Un texte qui se prive de moyen au regard du contexte inflationniste
Après une première partie actant le dogme du « moins d’impôts pour les plus aisés », le Gouvernement a poursuivi avec la seconde partie du budget consacrée aux dépenses, son absence de politique volontariste pour répondre aux besoins des Français. En effet, quand l’État se prive de recettes, il doit par conséquent réduire ses dépenses. Dans sa détermination constante à concentrer les baisses d’impôts sur les grandes entreprises et les plus aisés des Français, le Gouvernement a donc fait le choix de se priver de moyens de mener des politiques ambitieuses pour les Français. C’est regrettable alors que les Français sont durement frappés par la crise inflationniste et que les enjeux climatiques sont aigus.

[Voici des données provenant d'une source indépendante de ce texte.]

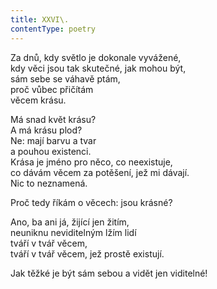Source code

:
 ```yaml
---
title: XXVI\.
contentType: poetry
---
```


<section>

Za dnů, kdy světlo je dokonale vyvážené,  
kdy věci jsou tak skutečné, jak mohou být,  
sám sebe se váhavě ptám,  
proč vůbec přičítám  
věcem krásu.

</section>

<section>

Má snad květ krásu?  
A má krásu plod?  
Ne: mají barvu a tvar  
a pouhou existenci.  
Krása je jméno pro něco, co neexistuje,  
co dávám věcem za potěšení, jež mi dávají.  
Nic to neznamená.

</section>

<section>

Proč tedy říkám o věcech: jsou krásné?

</section>

<section>

Ano, ba ani já, žijící jen žitím,  
neuniknu neviditelným lžím lidí  
tváří v tvář věcem,  
tváří v tvář věcem, jež prostě existují.

</section>

<section>

Jak těžké je být sám sebou a vidět jen viditelné!

</section>
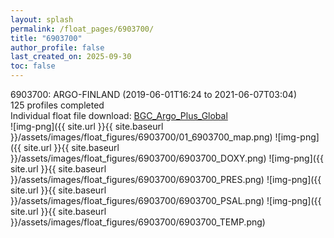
 ```yaml
---
layout: splash
permalink: /float_pages/6903700/
title: "6903700"
author_profile: false
last_created_on: 2025-09-30
toc: false
---
```

 
6903700: ARGO-FINLAND (2019-06-01T16:24 to 2021-06-07T03:04)\
125 profiles completed\
Individual float file download: [BGC_Argo_Plus_Global](https://ftp.soest.hawaii.edu/bgc_argo_plus/Individual_Floats/outliers_removed/6903700_Sprof_processed.nc)\
![img-png]({{ site.url }}{{ site.baseurl }}/assets/images/float_figures/6903700/01_6903700_map.png)
![img-png]({{ site.url }}{{ site.baseurl }}/assets/images/float_figures/6903700/6903700_DOXY.png)
![img-png]({{ site.url }}{{ site.baseurl }}/assets/images/float_figures/6903700/6903700_PRES.png)
![img-png]({{ site.url }}{{ site.baseurl }}/assets/images/float_figures/6903700/6903700_PSAL.png)
![img-png]({{ site.url }}{{ site.baseurl }}/assets/images/float_figures/6903700/6903700_TEMP.png)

Au sénat, des avancées à saluer pour les collectivités, vite annulées par un nouveau 49-3
La copie du Gouvernement révisée après le passage au Sénat, était indéniablement meilleure que la version initiale. Je m’étais opposé ainsi que mes collègues du groupe Socialiste, Écologiste et Républicain à la suppression de la Cotisation sur la Valeur Ajoutée des Entreprises (CVAE) qui affaiblit encore un peu plus le lien entre collectivités et entreprises et proposé de rétablir ce dispositif dans la loi. Nous nous sommes également mobilisés pour faire progresser de +320 M€ la Dotation Globale de Fonctionnement (DGF), même si cela reste inférieur à l’indexation au niveau de l’inflation. Malheureusement, à l’Assemblée nationale et après intervention du 49-3, le gouvernement a réintroduit la suppression de la CVAE, ce que nous regrettons.

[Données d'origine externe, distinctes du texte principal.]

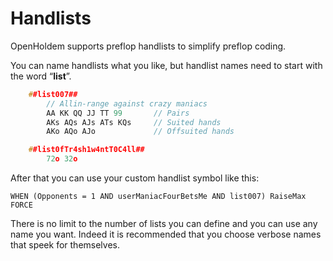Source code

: # Handlists

OpenHoldem supports preflop handlists to simplify preflop coding.

You can name handlists what you like, but handlist names need to start
with the word “**list**”.

```c
    ##list007##
        // Allin-range against crazy maniacs
        AA KK QQ JJ TT 99       // Pairs
        AKs AQs AJs ATs KQs     // Suited hands
        AKo AQo AJo             // Offsuited hands 

    ##list0fTr4sh1w4ntT0C4ll##
        72o 32o
```

After that you can use your custom handlist symbol like this:

    WHEN (Opponents = 1 AND userManiacFourBetsMe AND list007) RaiseMax FORCE

There is no limit to the number of lists you can define and you can use
any name you want. Indeed it is recommended that you choose verbose
names that speek for themselves.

Toutefois, la reconduction du filet de sécurité 2023 pour le bloc communal et son extension aux départements, est un pis-aller pour les collectivités. Ainsi, le filet de sécurité a vu ses seuils baisser, pour le rendre plus accessible : le critère de perte d’épargne brute est passé de 25% à 15%. Le critère d’augmentation des dépenses d’énergie supérieur à 60 % de la hausse des recettes réelles de fonctionnement a été supprimé.

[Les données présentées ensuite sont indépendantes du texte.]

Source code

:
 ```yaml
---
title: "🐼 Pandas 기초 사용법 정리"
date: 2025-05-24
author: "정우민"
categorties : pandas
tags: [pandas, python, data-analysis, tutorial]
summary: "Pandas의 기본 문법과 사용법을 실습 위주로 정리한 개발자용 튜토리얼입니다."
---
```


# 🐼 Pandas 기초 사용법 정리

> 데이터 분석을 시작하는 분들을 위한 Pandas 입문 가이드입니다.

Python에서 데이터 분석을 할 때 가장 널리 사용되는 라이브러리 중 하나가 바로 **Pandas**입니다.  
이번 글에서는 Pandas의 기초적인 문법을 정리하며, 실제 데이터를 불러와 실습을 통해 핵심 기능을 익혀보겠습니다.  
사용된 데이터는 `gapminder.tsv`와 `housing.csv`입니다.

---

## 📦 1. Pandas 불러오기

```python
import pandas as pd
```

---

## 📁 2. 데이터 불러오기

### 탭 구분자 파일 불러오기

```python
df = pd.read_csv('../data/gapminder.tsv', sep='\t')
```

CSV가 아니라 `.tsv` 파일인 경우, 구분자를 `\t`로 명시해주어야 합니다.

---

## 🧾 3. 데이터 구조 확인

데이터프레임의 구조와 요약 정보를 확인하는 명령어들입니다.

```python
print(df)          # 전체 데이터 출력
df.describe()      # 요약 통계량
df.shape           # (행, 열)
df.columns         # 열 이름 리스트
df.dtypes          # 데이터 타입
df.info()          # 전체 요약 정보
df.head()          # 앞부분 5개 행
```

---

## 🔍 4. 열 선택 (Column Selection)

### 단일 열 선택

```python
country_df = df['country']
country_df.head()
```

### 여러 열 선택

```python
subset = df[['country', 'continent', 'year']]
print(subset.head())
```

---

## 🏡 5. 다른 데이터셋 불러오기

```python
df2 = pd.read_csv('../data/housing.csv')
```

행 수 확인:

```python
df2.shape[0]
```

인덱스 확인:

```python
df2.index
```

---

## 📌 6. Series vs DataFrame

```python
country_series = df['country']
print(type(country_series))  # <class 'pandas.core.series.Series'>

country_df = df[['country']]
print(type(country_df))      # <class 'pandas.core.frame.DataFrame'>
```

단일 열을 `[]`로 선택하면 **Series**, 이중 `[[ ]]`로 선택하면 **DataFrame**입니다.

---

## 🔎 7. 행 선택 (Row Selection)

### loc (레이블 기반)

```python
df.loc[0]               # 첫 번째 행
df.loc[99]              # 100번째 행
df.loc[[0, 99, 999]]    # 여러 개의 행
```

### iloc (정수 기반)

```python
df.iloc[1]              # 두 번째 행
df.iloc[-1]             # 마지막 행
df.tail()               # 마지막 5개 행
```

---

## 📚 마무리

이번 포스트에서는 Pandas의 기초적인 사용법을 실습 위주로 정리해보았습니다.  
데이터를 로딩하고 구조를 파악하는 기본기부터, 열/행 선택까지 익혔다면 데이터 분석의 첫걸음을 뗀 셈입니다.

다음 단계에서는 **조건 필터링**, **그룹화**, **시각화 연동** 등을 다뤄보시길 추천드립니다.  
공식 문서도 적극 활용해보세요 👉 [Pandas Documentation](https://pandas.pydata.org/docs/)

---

Pour les collectivités éligibles, la dotation remboursera la différence entre la progression des dépenses d’énergie et 50 % de la hausse des recettes réelles de fonctionnement. Le gouvernement a tranché pour un compromis entre les 40% de l’Assemblée nationale lors de la première lecture et les 60% du Sénat. Comme en 2022, seuls les collectivités ou groupements les moins favorisés pourront bénéficier de la dotation. Les collectivités qui le demandent pourront obtenir un acompte si elles en font la demande avant le 30 novembre 2023. Au final, davantage de collectivités devraient avoir accès en 2023 au filet de sécurité.
Enfin, parmi les ajouts du Sénat, l’exécutif n’a pas gardé le gel de la Taxe Générale sur les Activités Polluantes (TGAP) en 2023. J’ai moi-même déposé un amendement concernant la limitation de la hausse considérable de la TGAP à l’enfouissement qui n’a pu être adopté. D’une manière générale la flambée de la TGAP est pourtant une des causes majeures du renchérissement des coûts du service de gestion des déchets.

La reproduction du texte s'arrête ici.